San Diego Union-Tribune - ACLJ Offers Save-the-Cross Legal Represenation to San Diego
May 9, 2006
SAN DIEGO The American Center for Law and Justice, which focuses on constitutional law, announced Monday it will enter the legal battle to save the cross atop Mount Soledad.
A federal judge last week gave the city of San Diego 90 days to remove the cross or face a $5,000-per-day fine.
U.S. District Court Judge Gordon Thompson Jr. originally ruled in 1991 that having the cross on city-owned land violated the state constitution.
We believe that the city of San Diego has strong legal arguments to ensure that the cross on Mount Soledad remains in place, said Jay Sekulow, chief counsel of the Washington, D.C.-based ACLJ.
The Mount Soledad cross has been in place in one form or another for nearly 100 years, he said. It's part of a war memorial honoring the men and women who died to defend our freedoms.
The ACLU's lengthy legal battle to remove the cross underscores what most Americans already know the ACLU will stop at nothing to remove any symbol of our religious heritage and history even a war memorial, Sekulow said. This cross should remain in place and we're confident there's legal precedent to support that argument.
The ACLU, which is not directly involved with the latest battle over the cross, had no comment on Monday's announcement.
James McElroy, the attorney for the plaintiff, said last week that it was time to start the process for removing the cross. Ending the 17-year battle would strike a blow for religious tolerance, said McElroy, who represents atheist Philip Paulson.
But Mayor Jerry Sanders has said the cross is an integral part of San Diego history and has recommended that the City Council and City Attorney Michael Aguirre aggressively pursue all judicial remedies in order to save it, including seeking a stay from the 9th Circuit Court of Appeals.
The ACLJ has offered Sanders legal assistance and said it will at the very least file friend-of-the-court briefs in support of the cross if the city's appeal moves forward.
The Thomas More Law Center, of Ann Arbor, Mich., which champions Christian causes, has also offered to represent the city on appeals at no cost.
Aguirre has said it would be misleading to San Diegans to say the city had a strong case.
The Mount Soledad cross was built in 1954 as a memorial to veterans of the Korean War. It was used as a backdrop for sunrise services until atheist Philip Paulson filed a lawsuit in 1989.
Judges twice ruled that the sale of the land surrounding the memorial to the Mount Soledad Memorial Association, which maintains the site, was unconstitutional.

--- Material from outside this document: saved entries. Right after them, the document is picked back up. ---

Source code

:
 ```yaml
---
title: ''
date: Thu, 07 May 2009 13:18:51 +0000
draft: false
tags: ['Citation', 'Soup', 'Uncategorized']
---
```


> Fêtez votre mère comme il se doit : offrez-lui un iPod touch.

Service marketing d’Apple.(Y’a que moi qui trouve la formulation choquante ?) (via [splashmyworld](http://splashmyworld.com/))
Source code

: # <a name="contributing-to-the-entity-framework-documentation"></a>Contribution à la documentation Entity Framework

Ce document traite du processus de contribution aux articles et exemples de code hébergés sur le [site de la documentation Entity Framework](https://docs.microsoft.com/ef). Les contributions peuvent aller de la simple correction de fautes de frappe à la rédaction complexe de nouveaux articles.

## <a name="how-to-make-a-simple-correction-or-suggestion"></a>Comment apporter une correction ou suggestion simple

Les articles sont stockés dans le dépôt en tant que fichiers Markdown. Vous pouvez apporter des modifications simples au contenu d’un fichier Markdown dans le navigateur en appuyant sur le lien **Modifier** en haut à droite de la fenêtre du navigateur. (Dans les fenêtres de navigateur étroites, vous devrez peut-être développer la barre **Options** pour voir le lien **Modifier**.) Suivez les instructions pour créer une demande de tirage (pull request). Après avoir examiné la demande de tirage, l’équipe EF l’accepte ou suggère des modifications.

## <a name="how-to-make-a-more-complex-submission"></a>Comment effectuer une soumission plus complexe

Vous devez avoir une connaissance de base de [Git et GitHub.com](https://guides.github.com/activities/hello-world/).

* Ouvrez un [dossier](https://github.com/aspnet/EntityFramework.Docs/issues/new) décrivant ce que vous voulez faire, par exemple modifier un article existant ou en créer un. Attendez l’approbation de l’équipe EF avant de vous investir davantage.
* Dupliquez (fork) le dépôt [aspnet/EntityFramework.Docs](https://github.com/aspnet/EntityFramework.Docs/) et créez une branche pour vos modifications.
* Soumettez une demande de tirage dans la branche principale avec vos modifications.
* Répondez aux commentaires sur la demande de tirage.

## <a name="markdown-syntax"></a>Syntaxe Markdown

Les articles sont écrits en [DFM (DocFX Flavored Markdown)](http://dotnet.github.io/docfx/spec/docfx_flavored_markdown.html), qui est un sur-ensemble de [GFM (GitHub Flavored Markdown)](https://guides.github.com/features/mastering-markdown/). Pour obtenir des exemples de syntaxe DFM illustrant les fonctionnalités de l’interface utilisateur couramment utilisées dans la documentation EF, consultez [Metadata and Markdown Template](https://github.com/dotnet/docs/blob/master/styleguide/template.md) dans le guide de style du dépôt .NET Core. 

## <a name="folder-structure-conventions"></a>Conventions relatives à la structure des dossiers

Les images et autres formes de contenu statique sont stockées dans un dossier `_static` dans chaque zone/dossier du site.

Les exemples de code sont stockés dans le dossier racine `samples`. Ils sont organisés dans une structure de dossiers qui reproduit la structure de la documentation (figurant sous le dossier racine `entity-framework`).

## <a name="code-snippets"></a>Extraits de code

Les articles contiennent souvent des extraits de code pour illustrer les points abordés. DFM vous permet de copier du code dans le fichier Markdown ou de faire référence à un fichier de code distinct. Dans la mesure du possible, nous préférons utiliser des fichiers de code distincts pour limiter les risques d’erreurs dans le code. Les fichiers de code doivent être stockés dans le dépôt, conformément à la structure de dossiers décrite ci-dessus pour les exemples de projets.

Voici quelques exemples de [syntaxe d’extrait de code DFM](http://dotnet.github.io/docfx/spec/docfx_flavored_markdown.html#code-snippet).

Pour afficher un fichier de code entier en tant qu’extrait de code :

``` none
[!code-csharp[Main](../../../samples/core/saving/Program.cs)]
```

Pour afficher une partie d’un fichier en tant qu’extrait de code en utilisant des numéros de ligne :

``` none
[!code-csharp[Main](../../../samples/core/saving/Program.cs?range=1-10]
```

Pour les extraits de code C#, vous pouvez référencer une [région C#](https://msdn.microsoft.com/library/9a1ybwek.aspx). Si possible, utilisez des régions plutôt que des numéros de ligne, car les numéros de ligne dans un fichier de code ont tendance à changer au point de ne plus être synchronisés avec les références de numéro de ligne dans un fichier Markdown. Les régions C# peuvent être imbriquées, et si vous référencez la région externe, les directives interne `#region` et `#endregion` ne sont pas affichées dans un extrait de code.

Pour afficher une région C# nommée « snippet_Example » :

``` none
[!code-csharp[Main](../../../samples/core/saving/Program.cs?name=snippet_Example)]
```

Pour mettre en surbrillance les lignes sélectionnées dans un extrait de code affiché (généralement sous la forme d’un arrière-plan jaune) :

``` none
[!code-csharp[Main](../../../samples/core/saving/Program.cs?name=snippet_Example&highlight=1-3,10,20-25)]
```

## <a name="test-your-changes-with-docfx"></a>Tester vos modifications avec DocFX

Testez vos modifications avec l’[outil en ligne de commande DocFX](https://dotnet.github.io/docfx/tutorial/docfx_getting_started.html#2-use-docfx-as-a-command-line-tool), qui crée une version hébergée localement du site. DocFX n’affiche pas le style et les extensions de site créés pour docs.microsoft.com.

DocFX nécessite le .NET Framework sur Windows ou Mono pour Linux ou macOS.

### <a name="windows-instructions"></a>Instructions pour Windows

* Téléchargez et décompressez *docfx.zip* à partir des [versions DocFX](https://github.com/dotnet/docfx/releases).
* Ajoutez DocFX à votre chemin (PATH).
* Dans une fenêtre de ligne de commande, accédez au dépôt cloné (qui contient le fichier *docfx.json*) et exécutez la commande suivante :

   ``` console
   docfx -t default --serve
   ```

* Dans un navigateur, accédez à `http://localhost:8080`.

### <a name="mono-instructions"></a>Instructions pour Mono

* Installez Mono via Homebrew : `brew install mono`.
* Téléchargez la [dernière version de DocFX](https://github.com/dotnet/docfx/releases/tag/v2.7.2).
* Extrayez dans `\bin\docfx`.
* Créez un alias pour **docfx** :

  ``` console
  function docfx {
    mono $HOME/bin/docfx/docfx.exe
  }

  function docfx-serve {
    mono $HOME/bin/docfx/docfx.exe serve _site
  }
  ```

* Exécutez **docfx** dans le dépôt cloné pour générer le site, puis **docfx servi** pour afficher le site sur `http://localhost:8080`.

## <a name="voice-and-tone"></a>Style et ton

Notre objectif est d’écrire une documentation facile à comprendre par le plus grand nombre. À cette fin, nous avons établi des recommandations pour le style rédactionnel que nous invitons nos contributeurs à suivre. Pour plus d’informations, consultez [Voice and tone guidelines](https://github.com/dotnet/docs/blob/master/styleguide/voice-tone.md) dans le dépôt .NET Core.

A state judge ruled last October that the city's proposed transfer of the cross to the federal government was also unconstitutional.
Superior Court Judge Patricia Yim Cowett ruled that Proposition A which allowed the city to transfer the 20-ton cross and surrounding walls and plaques to the National Park Service so it could be designated a national war memorial was invalid and unenforceable.
In a special election last July, 75 percent of San Diegans who cast ballots voted for Proposition A.
Cowett ruled, however, that the proposed transfer would violate the state and federal constitution by giving preferential treatment to one religion over another.
In November 2004, a ballot measure failed that would have authorized a new sale of the cross and the land around it.